Técnico de futebol profissional é uma das profissões mais incertas. A campanha pode até ter bons números, mas perdeu um clássico aqui, tomou uma goleada dum time pequeno ali, pronto, o fulano perdeu o emprego. Na cabeça do torcedor, o time perde não porque os jogadores estiveram mal ou porque os adversários foram melhores, mas porque o treinador não os colocou nas posições certas, não ensaiou as jogadas ou não fez as substituições corretas em tempo útil. O presidente, pressionado por torcida e conselheiros, se ele próprio não tiver a mesma mentalidade, põe o cara na rua. Pois é. Por estranho que pareça, porque reza a lenda que clubes mais bem geridos dão mais estabilidade ao treinador, mais profissionalismo pode tornar a profissão de técnico ainda mais incerta.
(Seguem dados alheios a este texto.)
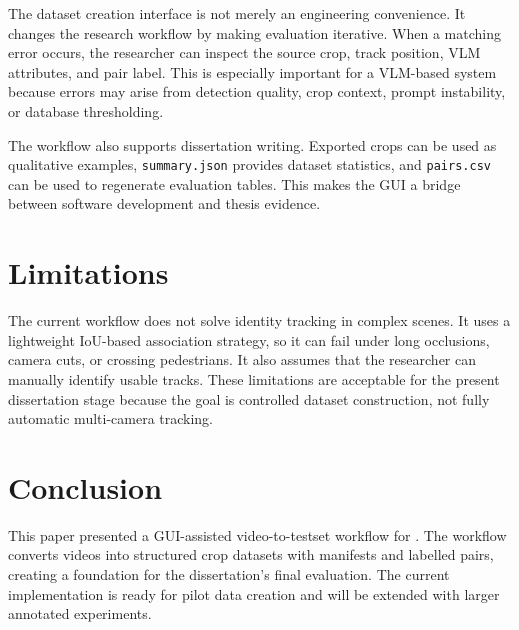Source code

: The dataset creation interface is not merely an engineering convenience. It changes the research workflow by making evaluation iterative. When a matching error occurs, the researcher can inspect the source crop, track position, VLM attributes, and pair label. This is especially important for a VLM-based system because errors may arise from detection quality, crop context, prompt instability, or database thresholding.

The workflow also supports dissertation writing. Exported crops can be used as qualitative examples, \texttt{summary.json} provides dataset statistics, and \texttt{pairs.csv} can be used to regenerate evaluation tables. This makes the GUI a bridge between software development and thesis evidence.

\section{Limitations}

The current workflow does not solve identity tracking in complex scenes. It uses a lightweight IoU-based association strategy, so it can fail under long occlusions, camera cuts, or crossing pedestrians. It also assumes that the researcher can manually identify usable tracks. These limitations are acceptable for the present dissertation stage because the goal is controlled dataset construction, not fully automatic multi-camera tracking.

\section{Conclusion}

This paper presented a GUI-assisted video-to-testset workflow for \systemname. The workflow converts videos into structured crop datasets with manifests and labelled pairs, creating a foundation for the dissertation's final evaluation. The current implementation is ready for pilot data creation and will be extended with larger annotated experiments.
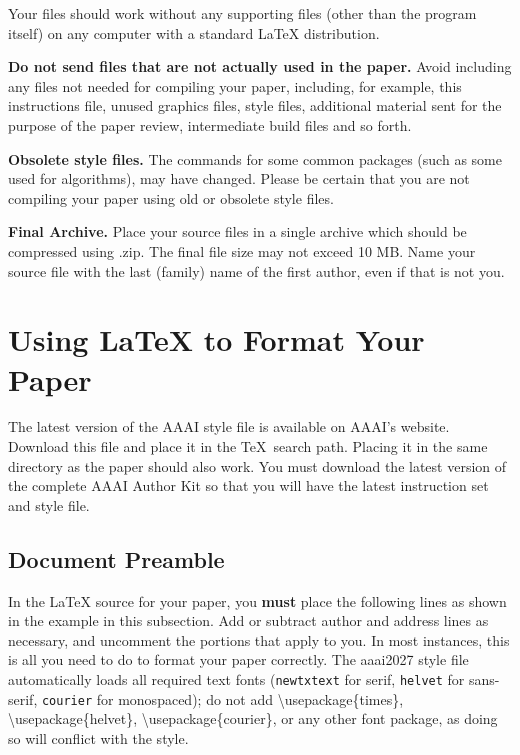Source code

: Your files should work without any supporting files (other than the program itself) on any computer with a standard \LaTeX{} distribution.

\textbf{Do not send files that are not actually used in the paper.} Avoid including any files not needed for compiling your paper, including, for example, this instructions file, unused graphics files, style files, additional material sent for the purpose of the paper review, intermediate build files and so forth.

\textbf{Obsolete style files.} The commands for some common packages (such as some used for algorithms), may have changed. Please be certain that you are not compiling your paper using old or obsolete style files.

\textbf{Final Archive.} Place your source files in a single archive which should be compressed using .zip. The final file size may not exceed 10 MB.
Name your source file with the last (family) name of the first author, even if that is not you.


\section{Using \LaTeX{} to Format Your Paper}

The latest version of the AAAI style file is available on AAAI's website. Download this file and place it in the \TeX\ search path. Placing it in the same directory as the paper should also work. You must download the latest version of the complete AAAI Author Kit so that you will have the latest instruction set and style file.

\subsection{Document Preamble}

In the \LaTeX{} source for your paper, you \textbf{must} place the following lines as shown in the example in this subsection. Add or subtract author and address lines as necessary, and uncomment the portions that apply to you. In most instances, this is all you need to do to format your paper correctly. The aaai2027 style file automatically loads all required text fonts (\texttt{newtxtext} for serif, \texttt{helvet} for sans-serif, \texttt{courier} for monospaced); do not add \textbackslash usepackage\{times\}, \textbackslash usepackage\{helvet\}, \textbackslash usepackage\{courier\}, or any other font package, as doing so will conflict with the style.

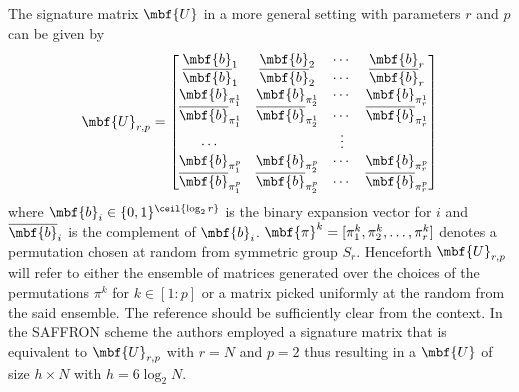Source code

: \documentclass[conference,,twocolumn]{IEEEtran}
\begin{document}
 
 The signature matrix 	$\mbf{U}$ in a more general setting with parameters $r$ and $p$ can be given by
 \begin{align}
\label{Eqn:SignatureMatrix}
\mbf{U}_{r,p}=\begin{bmatrix}
\mbf{b}_1  & \mbf{b}_2 &\cdots & \mbf{b}_r \\
\overline{\mbf{b}}_1 & \overline{\mbf{b}}_2 & \cdots & \overline{\mbf{b}}_r\\
\mbf{b}_{\pi^{1}_{1}} & \mbf{b}_{\pi^{1}_{2}} & \cdots & \mbf{b}_{\pi^{1}_{r}}\\
\overline{\mbf{b}}_{\pi^{1}_{1}} & \overline{\mbf{b}}_{\pi^{1}_{2}} & \cdots & \overline{\mbf{b}}_{\pi^{1}_{r}}\\
\cdots &  &\vdots \\
\mbf{b}_{\pi^{p}_{1}} & \mbf{b}_{\pi^{p}_{2}} & \cdots & \mbf{b}_{\pi^{p}_{r}}\\
\overline{\mbf{b}}_{\pi^{p}_{1}} & \overline{\mbf{b}}_{\pi^{p}_{2}} & \cdots & \overline{\mbf{b}}_{\pi^{p}_{r}}
\end{bmatrix}
\end{align}  
where $\mbf{b}_{i}\in\{0,1\}^{\ceil{\log_{2}r}}$ is the binary expansion vector for $i$ and $\overline{\mbf{b}}_{i}$ is the complement of $\mbf{b}_{i}$. $\mbf{\pi}^{k}=[\pi^{k}_1,\pi^{k}_2,\ldots,\pi^{k}_r]$ denotes a permutation chosen at random from symmetric group $S_{r}$. Henceforth $\mbf{U}_{r,p}$ will refer to either the ensemble of matrices generated over the choices of the permutations $\pi^{k}$ for $k\in[1:p]$ or a matrix picked uniformly at the random from the said ensemble. The reference should be sufficiently clear from the context. In the SAFFRON scheme the authors employed a signature matrix that is equivalent to $\mbf{U}_{r,p}$ with $r=N$ and $p=2$ thus resulting in a $\mbf{U}$ of size $h \times N$ with $h=6\log_{2}N$. 
\end{document}
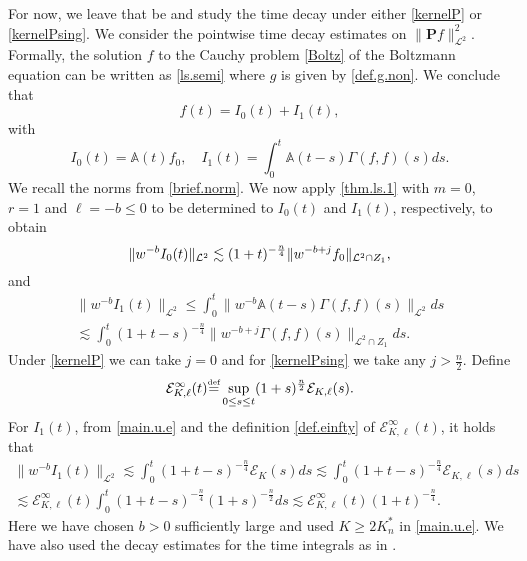 \documentclass{amsart}
\numberwithin{equation}{section}
\begin{document}
For now, we leave that be and study the time decay under either \eqref{kernelP} or \eqref{kernelPsing}.
We consider the pointwise time decay estimates on $\|{\mathbf{P}} {f}\|_{{\mathcal{L}}^2}^2$. Formally, the solution ${f}$ to the Cauchy problem \eqref{Boltz} of the Boltzmann equation can be written as \eqref{ls.semi}
where
${g}$ is given by \eqref{def.g.non}.
We conclude that
\begin{equation}  \label{Boltz.rep}
   {f}(t)=I_0(t)+I_1(t),
\end{equation}
with 
$$
  I_0(t) =  {\mathbb{A}}(t){f}_0, \quad
  I_1(t) =\int_0^t{\mathbb{A}}(t-s)\Gamma({f},{f})(s)ds.
$$
We recall the norms from \eqref{brief.norm}.  We now apply \eqref{thm.ls.1} with $m=0$, $r=1$ and ${\ell}=-{b}\le 0$ to be determined 
 to $I_0(t)$ and $I_1(t)$, respectively, to obtain
\begin{equation}  \notag
    \|w^{-{b}}I_0(t)\|_{{\mathcal{L}}^2}
    \lesssim
    (1+t)^{-\frac{n}{4}} \|w^{-{b}+{j}} {f}_0\|_{{{\mathcal{L}}^2}\cap Z_1},
\end{equation}
and
\begin{multline*}
    \|w^{-{b}} I_1(t)\|_{{\mathcal{L}}^2}\leq \int_0^t\|w^{-{b}}{\mathbb{A}}(t-s)\Gamma({f},{f})(s)\|_{{\mathcal{L}}^2}ds
    \\
\lesssim
    \int_0^t(1+t-s)^{-\frac{n}{4}}\|w^{-{b}+{j}}\Gamma({f},{f})(s)\|_{{{\mathcal{L}}^2}\cap Z_1}ds.
\end{multline*}
Under  \eqref{kernelP} we can take ${j}=0$ and for \eqref{kernelPsing} we take any ${j} > \frac{n}{2}$.  Define
\begin{equation}\label{def.einfty}
    {\mathcal{E}}_{{K},{\ell}}^\infty(t) {\overset{\mbox{\tiny{def}}}{=}} \sup_{0\leq s\leq t}(1+s)^{\frac{n}{2}}{\mathcal{E}}_{{K},{\ell}}(s).
\end{equation}
For $I_1(t)$, from \eqref{main.u.e} and the definition \eqref{def.einfty} of ${\mathcal{E}}_{{K},{\ell}}^\infty(t)$, it holds that
\begin{multline*}
    \|w^{-{b}} I_1(t)\|_{{\mathcal{L}}^2}\lesssim
    \int_0^t(1+t-s)^{-\frac{n}{4}}{\mathcal{E}}_{K}(s)ds
    \lesssim
    \int_0^t(1+t-s)^{-\frac{n}{4}}{\mathcal{E}}_{{K},{\ell}}(s)ds\\
    \lesssim {\mathcal{E}}_{{K},{\ell}}^\infty(t)\int_0^t(1+t-s)^{-\frac{n}{4}}(1+s)^{-\frac{n}{2}}ds
    \lesssim {\mathcal{E}}_{{K},{\ell}}^\infty(t)(1+t)^{-\frac{n}{4}}.
\end{multline*}
Here we have chosen ${b}>0$ sufficiently large and used ${{K \ge 2{K^*_n}}}$ in \eqref{main.u.e}.  We have also used the decay estimates for the time integrals as in \cite[Proposition 4.5]{strainSOFT}.
\end{document}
O Manchester United é um dos únicos clubes da elite do futebol no mundo que tem ações listadas na bolsa. Em agosto de 2012, os ingleses fizeram o IPO na bolsa de Nova York, a primeira oferta pública de ações, e desde então têm seus papéis negociados por investidores. Até semana passada, não dava para saber que efeito teria a demissão de um técnico nas ações do time. Alex Ferguson ocupou o cargo por 27 anos e o deixou no fim da temporada passada, de 2012/2013, com o 20º título do Campeonato Inglês conquistado com 11 pontos de vantagem para o segundo colocado. Uma festa. A saída do escocês foi extremamente atípica, então não havia muito o que concluir.
Aí entrou David Moyes, outro escocês, contratado do Everton para treinar o Manchester United em 2013/2014. A temporada não poderia ter sido pior. Foram 27 vitórias, nove empates e 15 derrotas, um aproveitamento de 52%. A equipe foi eliminada da Copa da Liga Inglesa, eliminada da Copa da Inglaterra, caiu nas quartas de final da Liga dos Campeões da Uefa e perdeu para o Everton no Campeonato Inglês, um resultado que tirou o clube da Liga dos Campeões de 2014/2015. Moyes, na terça-feira da semana passada, dia 22, foi enfim demitido pelo clube.
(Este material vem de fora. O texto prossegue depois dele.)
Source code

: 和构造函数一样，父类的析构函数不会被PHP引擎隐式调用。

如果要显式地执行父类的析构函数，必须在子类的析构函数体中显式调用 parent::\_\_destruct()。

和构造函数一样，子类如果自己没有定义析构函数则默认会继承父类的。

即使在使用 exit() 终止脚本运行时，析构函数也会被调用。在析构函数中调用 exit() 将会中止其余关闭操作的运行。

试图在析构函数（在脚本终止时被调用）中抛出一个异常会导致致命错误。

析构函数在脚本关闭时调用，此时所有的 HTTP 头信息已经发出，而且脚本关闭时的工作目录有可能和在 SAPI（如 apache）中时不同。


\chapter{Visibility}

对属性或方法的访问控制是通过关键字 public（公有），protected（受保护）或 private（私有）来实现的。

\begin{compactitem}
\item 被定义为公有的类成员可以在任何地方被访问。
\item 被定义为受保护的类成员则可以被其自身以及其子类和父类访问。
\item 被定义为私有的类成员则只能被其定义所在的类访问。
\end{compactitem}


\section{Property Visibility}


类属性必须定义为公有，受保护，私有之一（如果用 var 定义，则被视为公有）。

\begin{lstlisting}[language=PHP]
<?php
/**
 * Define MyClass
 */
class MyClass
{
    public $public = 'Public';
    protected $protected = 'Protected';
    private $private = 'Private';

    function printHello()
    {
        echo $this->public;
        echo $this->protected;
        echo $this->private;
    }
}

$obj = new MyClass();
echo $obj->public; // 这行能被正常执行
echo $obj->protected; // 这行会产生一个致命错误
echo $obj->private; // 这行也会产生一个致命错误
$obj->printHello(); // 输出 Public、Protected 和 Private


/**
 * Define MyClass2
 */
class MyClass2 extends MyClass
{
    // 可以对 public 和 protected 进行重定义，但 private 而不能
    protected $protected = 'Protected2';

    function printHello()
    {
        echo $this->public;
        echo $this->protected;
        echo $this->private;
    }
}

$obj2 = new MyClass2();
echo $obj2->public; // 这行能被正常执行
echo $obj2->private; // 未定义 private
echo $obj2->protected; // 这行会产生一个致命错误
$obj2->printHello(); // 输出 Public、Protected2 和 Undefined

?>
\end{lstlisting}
A demissão do técnico teve um efeito direto na bolsa americana. Cada ação terminou o dia 22 com preço de US$ 18,78. Foi o valor mais alto que um papel do Manchester United custou em mais de 11 meses. A última vez em que esteve acima deste patamar foi em 2 de maio de 2013, quando cada ação custava US$ 19,04.
A explicação para a alta não é muito complicada: investidores entenderam que, ufa, com Moyes finalmente fora do clube, o Manchester vai voltar a vencer. Não importou muito o fato de que, fora da Liga dos Campeões da próxima temporada, o time inglês vai sofrer uma redução considerável nas receitas, porque vai ganhar menos com premiações pagas pela Uefa a participantes do torneio e menos com direitos de transmissão referentes às partidas dele. É esta informação, de natureza financeira, que costuma importar para investidores de empresas convencionais. A direção quis passar a mensagem de que medidas estão sendo tomadas para recuperar os resultados – e conseguiu.
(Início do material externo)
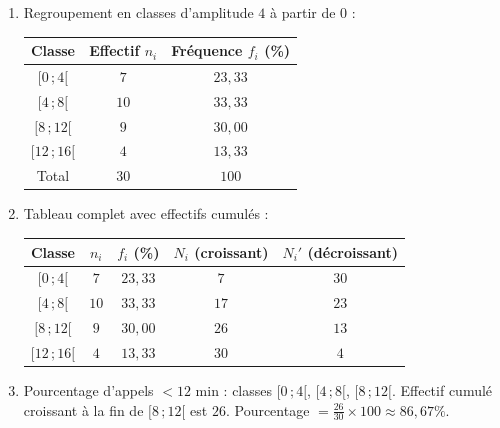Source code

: \documentclass[11pt]{article}
\begin{document}
\begin{corrige}
\begin{enumerate}
\item Regroupement en classes d'amplitude $4$ à partir de $0$ :
\begin{center}
\begin{tabular}{|c|c|c|}
\hline
Classe & Effectif $n_i$ & Fréquence $f_i$ (\%)\\
\hline
$[0\,; 4[$ & $7$ & $23,33$ \\
$[4\,; 8[$ & $10$ & $33,33$ \\
$[8\,; 12[$ & $9$ & $30,00$ \\
$[12\,; 16[$ & $4$ & $13,33$ \\
\hline
Total & $30$ & $100$ \\
\hline
\end{tabular}
\end{center}
\item Tableau complet avec effectifs cumulés :
\begin{center}
\begin{tabular}{|c|c|c|c|c|}
\hline
Classe & $n_i$ & $f_i$ (\%) & $N_i$ (croissant) & $N_i'$ (décroissant) \\
\hline
$[0\,; 4[$ & $7$ & $23,33$ & $7$ & $30$ \\
$[4\,; 8[$ & $10$ & $33,33$ & $17$ & $23$ \\
$[8\,; 12[$ & $9$ & $30,00$ & $26$ & $13$ \\
$[12\,; 16[$ & $4$ & $13,33$ & $30$ & $4$ \\
\hline
\end{tabular}
\end{center}
\item Pourcentage d'appels $< 12$ min : classes $[0\,;4[$, $[4\,;8[$, $[8\,;12[$. Effectif cumulé croissant à la fin de $[8\,;12[$ est $26$. Pourcentage $= \frac{26}{30}\times100 \approx 86,67\%$.
\end{enumerate}
\end{corrige}
\end{document}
A experiência do Manchester United na bolsa com a demissão de Moyes mostra que, para o azar dos técnicos, mais profissionalismo e sofisticação na gestão também podem tornar o cargo do treinador ainda mais suscetível a pressão. Antes, havia a torcida, os conselheiros, os jogadores insatisfeitos, os outros membros da direção, entre tantos os que pediam a cabeça do técnico para resolver milagrosamente os problemas do time. Agora acionistas e investidores entraram na turma. A demissão passa também a ser a solução para estancar as perdas na bolsa de valores.